A ce titre, les soutiens internationaux des mouvements politiques palestiniens viennent en majorité souligner les différences entre Hamas et Fatah. Ils illustrent la difficulté d’envisager une réconciliation inter-palestinienne se concrétisant à court ou moyen terme. Au sein du Hamas, le bureau politique prenant les décisions les plus importantes est divisé entre plusieurs «  pôles  » géographiques tentant chacun d’influencer le reste du mouvement. Le soutien iranien de longue date du Hamas contribue à renforcer le pôle de Gaza, ayant ces dernières années pris le dessus dans le processus de décision interne (alors que le pôle extérieur, plus «  modéré  » est réputé proche du Qatar), ainsi que les brigades Al-Qassam engagés dans la «  résistance  » à Israël10. Si le Hamas a une position différente de l’Iran sur certains sujets comme la guerre en Syrie, il paraît complexe de le voir dans un futur proche cumuler soutien financer iranien essentiel à sa subsistance, et reconnaissance d’Israël et surtout des accords d’Oslo, prérequis des occidentaux à leur soutien à l’Autorité palestinienne (et à la survie de cette dernière). En face, tant que les principaux bailleurs de l’Autorité palestinienne, Etats du Golfe et Européens en tête, boycottent le Hamas et voient d’un mauvais œil sa possible arrivée au pouvoir, Ramallah ne pourra prendre le risque d’un accord inter-palestinien entraînant un arrêt de l’aide internationale, comme ce fut le cas après les élections de 2006 ayant porté le Hamas au pouvoir11. Cela d’autant plus qu’il est dans l’intérêt premier d’Israël d’empêcher un tel rapprochement et l’unification de ses opposants, déployant donc de nombreux efforts pour discréditer totalement le Hamas auprès des soutiens internationaux de Mahmoud Abbas.

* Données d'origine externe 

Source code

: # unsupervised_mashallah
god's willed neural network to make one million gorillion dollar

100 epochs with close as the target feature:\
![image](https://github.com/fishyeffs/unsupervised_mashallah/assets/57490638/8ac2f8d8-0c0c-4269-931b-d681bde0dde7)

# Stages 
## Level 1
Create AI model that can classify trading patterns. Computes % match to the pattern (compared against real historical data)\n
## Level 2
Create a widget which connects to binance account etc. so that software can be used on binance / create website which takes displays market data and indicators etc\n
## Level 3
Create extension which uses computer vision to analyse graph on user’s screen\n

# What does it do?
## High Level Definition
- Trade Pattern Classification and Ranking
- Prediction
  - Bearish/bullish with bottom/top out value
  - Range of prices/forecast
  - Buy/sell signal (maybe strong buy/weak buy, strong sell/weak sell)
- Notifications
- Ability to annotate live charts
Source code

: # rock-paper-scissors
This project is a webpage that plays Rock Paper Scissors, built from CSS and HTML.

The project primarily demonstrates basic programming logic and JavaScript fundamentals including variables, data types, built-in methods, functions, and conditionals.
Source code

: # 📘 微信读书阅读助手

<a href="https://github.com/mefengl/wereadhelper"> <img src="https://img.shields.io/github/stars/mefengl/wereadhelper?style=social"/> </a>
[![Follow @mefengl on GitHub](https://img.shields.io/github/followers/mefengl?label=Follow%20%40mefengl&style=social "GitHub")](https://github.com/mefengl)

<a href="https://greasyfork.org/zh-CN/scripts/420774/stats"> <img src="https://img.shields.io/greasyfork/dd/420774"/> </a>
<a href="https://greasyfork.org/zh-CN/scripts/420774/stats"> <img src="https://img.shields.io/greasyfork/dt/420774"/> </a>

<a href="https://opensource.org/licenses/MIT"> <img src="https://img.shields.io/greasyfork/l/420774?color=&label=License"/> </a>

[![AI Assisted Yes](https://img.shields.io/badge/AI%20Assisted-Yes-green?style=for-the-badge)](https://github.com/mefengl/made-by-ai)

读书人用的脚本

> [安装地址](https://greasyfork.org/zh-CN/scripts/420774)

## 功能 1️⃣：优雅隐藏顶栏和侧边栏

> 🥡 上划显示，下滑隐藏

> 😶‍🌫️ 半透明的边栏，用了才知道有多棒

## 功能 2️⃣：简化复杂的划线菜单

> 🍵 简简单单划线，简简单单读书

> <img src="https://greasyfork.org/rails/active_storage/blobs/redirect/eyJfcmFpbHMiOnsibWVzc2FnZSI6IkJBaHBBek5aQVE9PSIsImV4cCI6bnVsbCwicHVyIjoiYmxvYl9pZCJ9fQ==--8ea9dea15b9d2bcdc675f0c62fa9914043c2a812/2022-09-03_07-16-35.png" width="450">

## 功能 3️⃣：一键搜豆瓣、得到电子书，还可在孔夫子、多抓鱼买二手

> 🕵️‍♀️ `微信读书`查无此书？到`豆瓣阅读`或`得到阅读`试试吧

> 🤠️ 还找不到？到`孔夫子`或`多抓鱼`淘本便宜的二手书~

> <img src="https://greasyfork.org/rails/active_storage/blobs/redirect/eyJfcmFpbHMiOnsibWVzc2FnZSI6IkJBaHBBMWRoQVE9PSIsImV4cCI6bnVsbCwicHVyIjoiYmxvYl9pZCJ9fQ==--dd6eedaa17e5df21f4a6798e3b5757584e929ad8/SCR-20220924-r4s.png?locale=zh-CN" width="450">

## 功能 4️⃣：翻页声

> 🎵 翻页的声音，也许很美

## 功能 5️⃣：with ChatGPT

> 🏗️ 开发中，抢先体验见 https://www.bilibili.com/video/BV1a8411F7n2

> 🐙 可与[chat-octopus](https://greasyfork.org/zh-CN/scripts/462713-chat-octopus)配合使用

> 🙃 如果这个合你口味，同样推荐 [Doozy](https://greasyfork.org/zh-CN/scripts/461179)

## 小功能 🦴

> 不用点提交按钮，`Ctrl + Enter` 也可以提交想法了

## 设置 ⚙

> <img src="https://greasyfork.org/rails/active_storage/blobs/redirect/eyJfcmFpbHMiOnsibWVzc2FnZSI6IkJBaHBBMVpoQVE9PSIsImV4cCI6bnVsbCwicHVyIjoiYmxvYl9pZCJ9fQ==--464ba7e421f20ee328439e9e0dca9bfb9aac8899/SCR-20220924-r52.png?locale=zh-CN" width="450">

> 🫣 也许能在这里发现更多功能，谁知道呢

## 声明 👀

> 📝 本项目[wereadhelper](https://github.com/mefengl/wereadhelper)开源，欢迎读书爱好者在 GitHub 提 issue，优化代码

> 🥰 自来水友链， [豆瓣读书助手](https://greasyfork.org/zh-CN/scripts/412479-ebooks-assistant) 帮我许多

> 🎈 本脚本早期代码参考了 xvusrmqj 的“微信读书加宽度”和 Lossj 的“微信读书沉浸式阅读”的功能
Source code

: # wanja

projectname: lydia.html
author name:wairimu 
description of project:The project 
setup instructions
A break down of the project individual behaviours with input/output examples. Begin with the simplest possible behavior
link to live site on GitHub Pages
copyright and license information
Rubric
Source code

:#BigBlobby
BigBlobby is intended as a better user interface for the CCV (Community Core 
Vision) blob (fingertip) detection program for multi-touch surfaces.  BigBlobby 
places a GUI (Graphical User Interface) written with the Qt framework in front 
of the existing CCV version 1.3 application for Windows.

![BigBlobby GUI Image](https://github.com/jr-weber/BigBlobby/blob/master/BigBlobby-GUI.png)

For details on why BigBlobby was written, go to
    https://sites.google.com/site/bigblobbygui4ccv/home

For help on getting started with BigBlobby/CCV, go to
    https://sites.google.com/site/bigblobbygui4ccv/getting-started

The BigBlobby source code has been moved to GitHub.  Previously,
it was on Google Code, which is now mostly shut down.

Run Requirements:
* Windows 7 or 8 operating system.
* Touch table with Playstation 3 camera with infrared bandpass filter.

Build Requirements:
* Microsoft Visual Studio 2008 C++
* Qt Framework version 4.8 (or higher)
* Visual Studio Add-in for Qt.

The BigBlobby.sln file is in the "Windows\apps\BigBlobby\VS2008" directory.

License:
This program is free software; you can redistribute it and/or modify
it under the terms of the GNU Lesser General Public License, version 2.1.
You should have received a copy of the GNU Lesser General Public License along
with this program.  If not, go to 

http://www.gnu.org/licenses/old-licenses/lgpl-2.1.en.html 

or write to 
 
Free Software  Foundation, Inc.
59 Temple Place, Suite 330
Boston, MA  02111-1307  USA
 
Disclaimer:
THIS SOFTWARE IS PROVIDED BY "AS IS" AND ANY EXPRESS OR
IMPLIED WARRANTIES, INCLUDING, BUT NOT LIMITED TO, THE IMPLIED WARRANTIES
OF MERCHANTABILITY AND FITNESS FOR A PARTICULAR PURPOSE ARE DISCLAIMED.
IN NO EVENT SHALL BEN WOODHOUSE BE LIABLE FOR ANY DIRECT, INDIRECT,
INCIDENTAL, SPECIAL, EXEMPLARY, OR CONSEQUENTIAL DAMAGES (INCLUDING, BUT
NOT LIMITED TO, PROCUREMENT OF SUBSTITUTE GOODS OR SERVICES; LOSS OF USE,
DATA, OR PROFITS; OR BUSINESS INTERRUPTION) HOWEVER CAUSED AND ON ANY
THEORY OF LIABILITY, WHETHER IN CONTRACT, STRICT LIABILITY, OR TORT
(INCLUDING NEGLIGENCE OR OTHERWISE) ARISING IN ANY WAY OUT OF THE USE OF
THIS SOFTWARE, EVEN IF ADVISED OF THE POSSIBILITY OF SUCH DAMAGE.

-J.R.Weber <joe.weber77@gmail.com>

Aux intérêts particuliers et soutiens de politiques spécifiques par tel ou tel mouvement se doublent des justifications régionales, entrant dans un cadre plus large. Les oppositions grandissantes entre Israël et donc Etats-Unis d’un côté et Iran de l’autre, ou encore entre Arabie Saoudite et Qatar, rivaux du Golfe, ne restent pas sans conséquences dans les Territoires palestiniens. Celles-ci contribuent à expliquer les pressions centrifuges sur le Hamas et l’Autorité palestinienne, et l’impossibilité pratique d’une réconciliation12

Intérêts contradictoires comme divergences politiques entre les soutiens internationaux créent un rapport de force constant dans lequel la difficulté de réalisation de n’importe quel action politique est décuplée. Le temps qui passe et la normalisation de l’occupation israélienne jouent dramatiquement contre les intérêts palestiniens. Hamas et Autorité palestinienne, affaiblis, impopulaires et souffrant d’une légitimité érodée, semblent incapables de répondre à l’immense défi que représente l’occupation israélienne. L’Union Européenne et ses Etats membres, souvent les plus attachés au respect du droit international et à la création d’un Etat palestinien, continuent de « parler la langue d’Oslo »13, sans vouloir admettre qu’elle est déjà morte, et se révèlent incapable d’en apprendre une nouvelle dépassant les dispositifs existants de l’aide à l’Autorité palestinienne, les rendant impuissants politiquement. Partout ailleurs, la question palestinienne semble reléguée au second plan des préoccupations politiques, noyée par l’activisme diplomatique israélien, à l’image de la normalisation progressive de ses relations avec les Etats du Golfe. Alors qu’une fracture idéologique claire divise les mouvements politiques palestiniens, les perspectives de réconciliation paraissent illusoires, et celles d’une solution à deux Etats respectant les accords d’Oslo impossibles, au moins à moyen terme. Les scénarii imaginables s’avèrent assez sombres, entre statu quo politique empêchant toutes avancées et situation économique et humanitaire désastreuse en Cisjordanie et surtout à Gaza.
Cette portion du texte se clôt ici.